- What to work on: An exact restatement of the data is required, with the images omitted.

- Data for review:
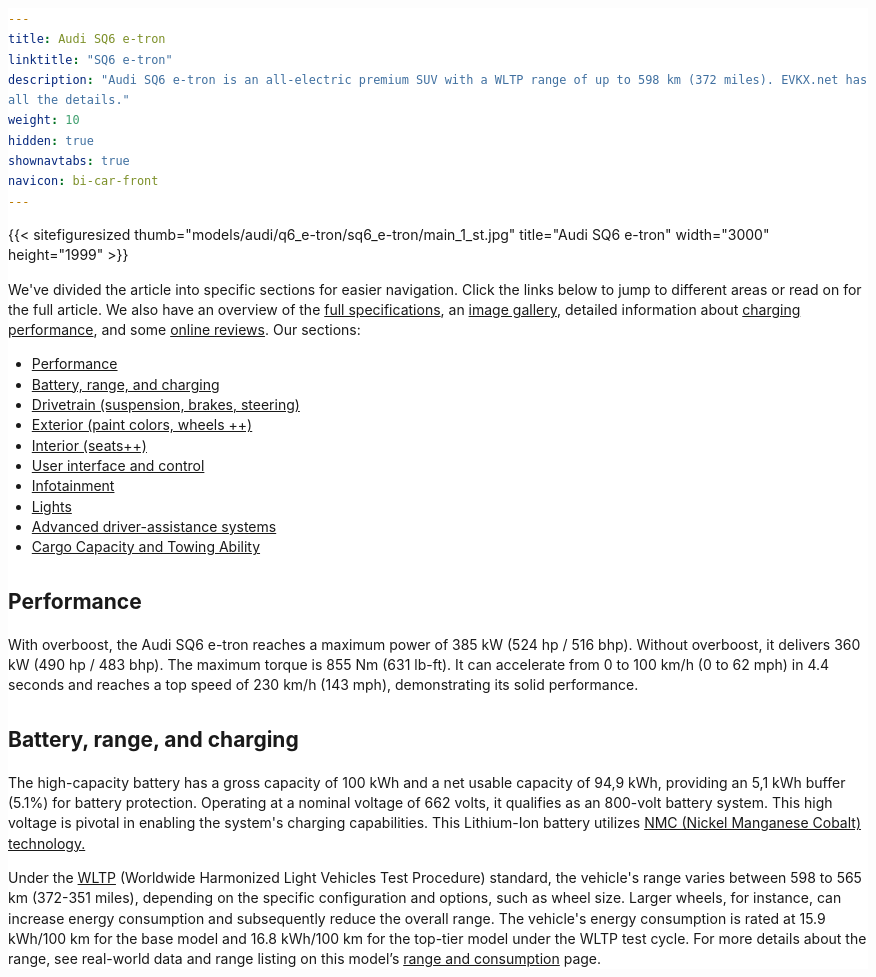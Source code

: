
 ```yaml
---
title: Audi SQ6 e-tron
linktitle: "SQ6 e-tron"
description: "Audi SQ6 e-tron is an all-electric premium SUV with a WLTP range of up to 598 km (372 miles). EVKX.net has all the details."
weight: 10
hidden: true
shownavtabs: true
navicon: bi-car-front
---
```





{{< sitefiguresized thumb="models/audi/q6_e-tron/sq6_e-tron/main_1_st.jpg" title="Audi SQ6 e-tron" width="3000" height="1999"  >}}

We've divided the article into specific sections for easier navigation. Click the links below to jump to different areas or read on for the full article. We also have an overview of the [full specifications](specifications/), an [image gallery](gallery/), detailed information about [charging performance](chargingcurve/), and some [online reviews](reviews/). Our sections:

- [Performance](#performance)
- [Battery, range, and charging](#battery-range-and-charging)
- [Drivetrain (suspension, brakes, steering)](#drivetrain)
- [Exterior (paint colors, wheels ++)](#exterior)
- [Interior (seats++)](#interior)
- [User interface and control](#user-interface-and-control)
- [Infotainment](#infotainment)
- [Lights](#lights)
- [Advanced driver-assistance systems](#advanced-driver-assistance-systems)
- [Cargo Capacity and Towing Ability](#cargo-capacity-and-towing-ability)


## Performance

With overboost, the Audi SQ6 e-tron reaches a maximum power of 385 kW (524 hp / 516 bhp). Without overboost, it delivers 360 kW (490 hp / 483 bhp). The maximum torque is 855 Nm (631 lb-ft). It can accelerate from 0 to 100 km/h (0 to 62 mph) in 4.4 seconds and reaches a top speed of 230 km/h (143 mph), demonstrating its solid performance.

## Battery, range, and charging

The high-capacity battery has a gross capacity of 100 kWh and a net usable capacity of 94,9 kWh, providing an 5,1 kWh buffer (5.1%) for battery protection. Operating at a nominal voltage of 662 volts, it qualifies as an 800-volt battery system. This high voltage is pivotal in enabling the system's charging capabilities. This Lithium-Ion battery utilizes [NMC (Nickel Manganese Cobalt) technology.](../../../../technology/battery/cellchemistry/#lithium-nickel-manganese-cobalt-oxides-nmc)

Under the [WLTP](../../../../guides/understandingrange/wltp/) (Worldwide Harmonized Light Vehicles Test Procedure) standard, the vehicle's range varies between 598 to 565 km (372-351 miles), depending on the specific configuration and options, such as wheel size. Larger wheels, for instance, can increase energy consumption and subsequently reduce the overall range. The vehicle's energy consumption is rated at 15.9 kWh/100 km for the base model and 16.8 kWh/100 km for the top-tier model under the WLTP test cycle. For more details about the range, see real-world data and range listing on this model’s [range and consumption](rangeandconsumption/) page.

- Written reply:
Source code

:
 ```yaml
---
title: Audi SQ6 e-tron
linktitle: "SQ6 e-tron"
description: "Audi SQ6 e-tron is an all-electric premium SUV with a WLTP range of up to 598 km (372 miles). EVKX.net has all the details."
weight: 10
hidden: true
shownavtabs: true
navicon: bi-car-front
---
```





{{< sitefiguresized thumb="models/audi/q6_e-tron/sq6_e-tron/main_1_st.jpg" title="Audi SQ6 e-tron" width="3000" height="1999"  >}}

We've divided the article into specific sections for easier navigation. Click the links below to jump to different areas or read on for the full article. We also have an overview of the [full specifications](specifications/), an [image gallery](gallery/), detailed information about [charging performance](chargingcurve/), and some [online reviews](reviews/). Our sections:

- [Performance](#performance)
- [Battery, range, and charging](#battery-range-and-charging)
- [Drivetrain (suspension, brakes, steering)](#drivetrain)
- [Exterior (paint colors, wheels ++)](#exterior)
- [Interior (seats++)](#interior)
- [User interface and control](#user-interface-and-control)
- [Infotainment](#infotainment)
- [Lights](#lights)
- [Advanced driver-assistance systems](#advanced-driver-assistance-systems)
- [Cargo Capacity and Towing Ability](#cargo-capacity-and-towing-ability)


## Performance

With overboost, the Audi SQ6 e-tron reaches a maximum power of 385 kW (524 hp / 516 bhp). Without overboost, it delivers 360 kW (490 hp / 483 bhp). The maximum torque is 855 Nm (631 lb-ft). It can accelerate from 0 to 100 km/h (0 to 62 mph) in 4.4 seconds and reaches a top speed of 230 km/h (143 mph), demonstrating its solid performance.

## Battery, range, and charging

The high-capacity battery has a gross capacity of 100 kWh and a net usable capacity of 94,9 kWh, providing an 5,1 kWh buffer (5.1%) for battery protection. Operating at a nominal voltage of 662 volts, it qualifies as an 800-volt battery system. This high voltage is pivotal in enabling the system's charging capabilities. This Lithium-Ion battery utilizes [NMC (Nickel Manganese Cobalt) technology.](../../../../technology/battery/cellchemistry/#lithium-nickel-manganese-cobalt-oxides-nmc)

Under the [WLTP](../../../../guides/understandingrange/wltp/) (Worldwide Harmonized Light Vehicles Test Procedure) standard, the vehicle's range varies between 598 to 565 km (372-351 miles), depending on the specific configuration and options, such as wheel size. Larger wheels, for instance, can increase energy consumption and subsequently reduce the overall range. The vehicle's energy consumption is rated at 15.9 kWh/100 km for the base model and 16.8 kWh/100 km for the top-tier model under the WLTP test cycle. For more details about the range, see real-world data and range listing on this model’s [range and consumption](rangeandconsumption/) page.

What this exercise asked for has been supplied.